Great, so when do we start putting up statues of German, Italian and Japanese leaders from World War II? I mean, if it’s about “timeless virtues” like duty, valor and courage, and is justified because the people fighting “believed at the time” that their cause deserved their devotion, is that not true of our enemies in that war as well? Surely the German, Italian and Japanese leaders and a great many of the soldiers as well “believed at the time” that they were on the side of the just and the righteous, and they undoubtedly displayed the same valor and courage in battle as the Confederates did. Or does it actually matter that they cause the Confederates fought for — slavery, and it is folly to pretend otherwise — was an undeniable evil, just as the fascist hatred that our enemies fought for in World War 2 was an undeniable evil, matter for something here?

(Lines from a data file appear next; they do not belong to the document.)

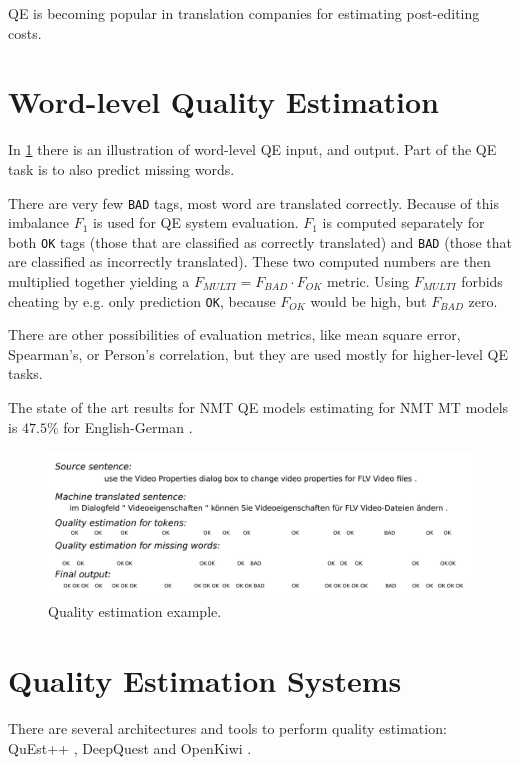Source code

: \documentclass[12pt]{article}
\begin{document}
QE is becoming popular in translation companies for estimating post-editing costs.

\section{Word-level Quality Estimation}

In \cref{fig:example_qe_annotation} there is an illustration of word-level QE input, and output. Part of the QE task is to also predict missing words.

There are very few \texttt{BAD} tags, most word are translated correctly. Because of this imbalance $F_1$ is used for QE system evaluation. $F_1$ is computed separately for both \texttt{OK} tags (those that are classified as correctly translated) and \texttt{BAD} (those that are classified as incorrectly translated). These two computed numbers are then multiplied together yielding a $F_{MULTI} = F_{BAD} \cdot F_{OK}$ metric. Using $F_{MULTI}$ forbids cheating by e.g. only prediction \texttt{OK}, because $F_{OK}$ would be high, but $F_{BAD}$ zero. 

There are other possibilities of evaluation metrics, like mean square error, Spearman's, or Person's correlation, but they are used mostly for higher-level QE tasks.

The state of the art results for NMT QE models estimating for NMT MT models is $47.5\%$ for English-German \cite{fonseca2019findings}.

\begin{figure}[ht]
  \centering
  \includegraphics[width=\textwidth]{img/example_qe_annotation.png}
  \caption{Quality estimation example.}
  \label{fig:example_qe_annotation}
\end{figure}

\section{Quality Estimation Systems}

There are several architectures and tools to perform quality estimation: QuEst++ \cite{questplusplus}, DeepQuest \cite{deepquest} and OpenKiwi \cite{openkiwi}.
\end{document}
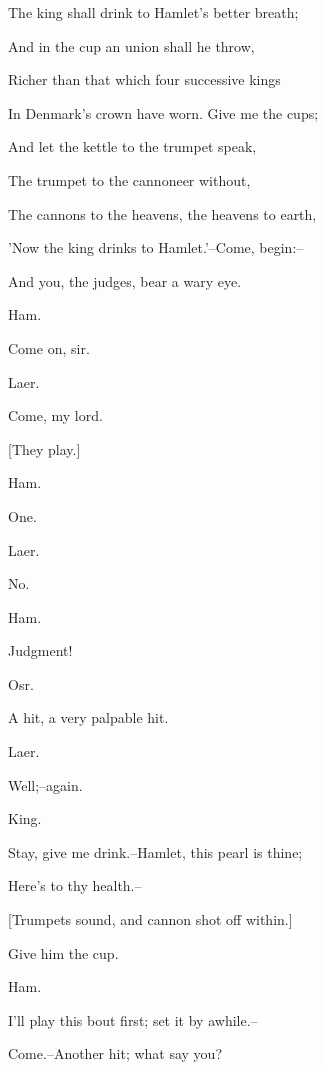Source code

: \documentclass[12pt]{book}
\begin{document}
The king shall drink to Hamlet's better breath;

And in the cup an union shall he throw,

Richer than that which four successive kings

In Denmark's crown have worn. Give me the cups;

And let the kettle to the trumpet speak,

The trumpet to the cannoneer without,

The cannons to the heavens, the heavens to earth,

'Now the king drinks to Hamlet.'--Come, begin:--

And you, the judges, bear a wary eye.



Ham.

Come on, sir.



Laer.

Come, my lord.



[They play.]



Ham.

One.



Laer.

No.



Ham.

Judgment!



Osr.

A hit, a very palpable hit.



Laer.

Well;--again.



King.

Stay, give me drink.--Hamlet, this pearl is thine;

Here's to thy health.--



[Trumpets sound, and cannon shot off within.]



Give him the cup.



Ham.

I'll play this bout first; set it by awhile.--

Come.--Another hit; what say you?
\end{document}
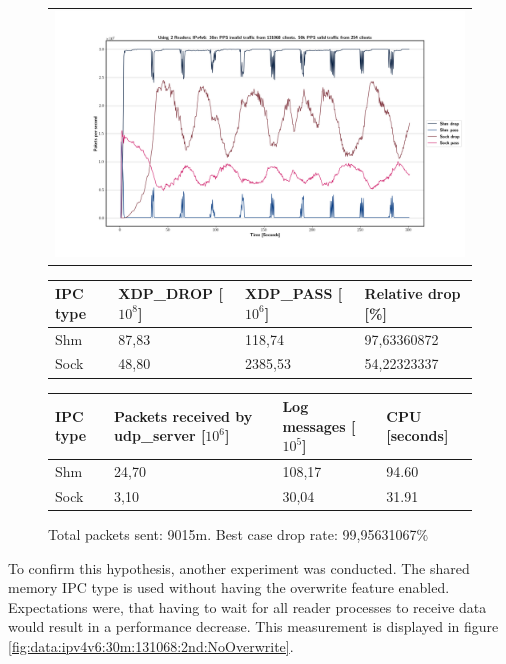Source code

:\begin{figure}[!h]
	\centering
	\scriptsize
	\begin{tabular}{c}
    	\centerline{\includegraphics[width=1.2\textwidth]{images/IPv4v6_30m_2ndReader_1.png}}
	\end{tabular}
	\begin{tabular}{llll}
		\toprule
		\textbf{IPC type} & \textbf{XDP\_DROP [$10^8$]} & \textbf{XDP\_PASS [$10^6$]} & \textbf{Relative drop [\%]} \\ \midrule 
		Shm & 87,83 & 118,74 & 97,63360872 \\
        Sock & 48,80 & 2385,53 & 54,22323337 \\
	\bottomrule
	\end{tabular}
    \begin{tabular}{llll}
		\toprule
		\textbf{IPC type} & \textbf{Packets received by udp\_server [$10^6$]} & \textbf{Log messages [$10^5$]} & \textbf{CPU [seconds]} \\ \midrule 
		Shm & 24,70 & 108,17 & 94.60 \\
        Sock & 3,10 & 30,04 & 31.91 \\
	\bottomrule
	\end{tabular}
	\caption[Simplefail2ban with 2nd Reader, IPv4v6, 30m \ac{PPS}, 131068 malicious clients]{Total packets sent: 9015m. Best case drop rate: 99,95631067\%}
	\label{fig:data:ipv4v6:30m:131068:2nd}
\end{figure}

To confirm this hypothesis, another experiment was conducted.
The shared memory IPC type is used without having the overwrite feature enabled.
Expectations were, that having to wait for all reader processes to receive data would result in a performance decrease.
This measurement is displayed in figure \ref{fig:data:ipv4v6:30m:131068:2nd:NoOverwrite}.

And in fact, some of those statues are to leaders of the KKK. There are many statues of Nathan Bedford Forrest, who was both a Confederate general and one of the first leaders of the KKK. The KKK was founded by six former Confederate officers, including Gen. George Gordon. So would Herman be okay with removing the statues of those gentlemen? If so, his argument about honoring timeless virtues must be set aside. And if not, then his argument that the statues aren’t really of racists but of heroic leaders must be set aside. And let us bear in mind that the entire cause of the civil war was inherently a white supremacist cause.
Nor are they monuments to “traitors.” Abraham Lincoln set that issue aside as soon as the war ended, by making it clear that there would be no trials or punishments for the rebels who had fought for the Confederacy and that the national agenda would be reconciliation, not retribution, in order that Americans might come together again as one nation, indivisible.
A technical but irrelevant argument. The fact that Lincoln decided not to prosecute them as traitors doesn’t mean they were not, in fact, traitors. They were. And they were traitors in order to preserve the right to own their fellow human beings and to commit the most horrific of abuses upon them, something Herman ignores completely. I don’t know how that could not be relevant, but he doesn’t seem to think it is. These are just bad arguments.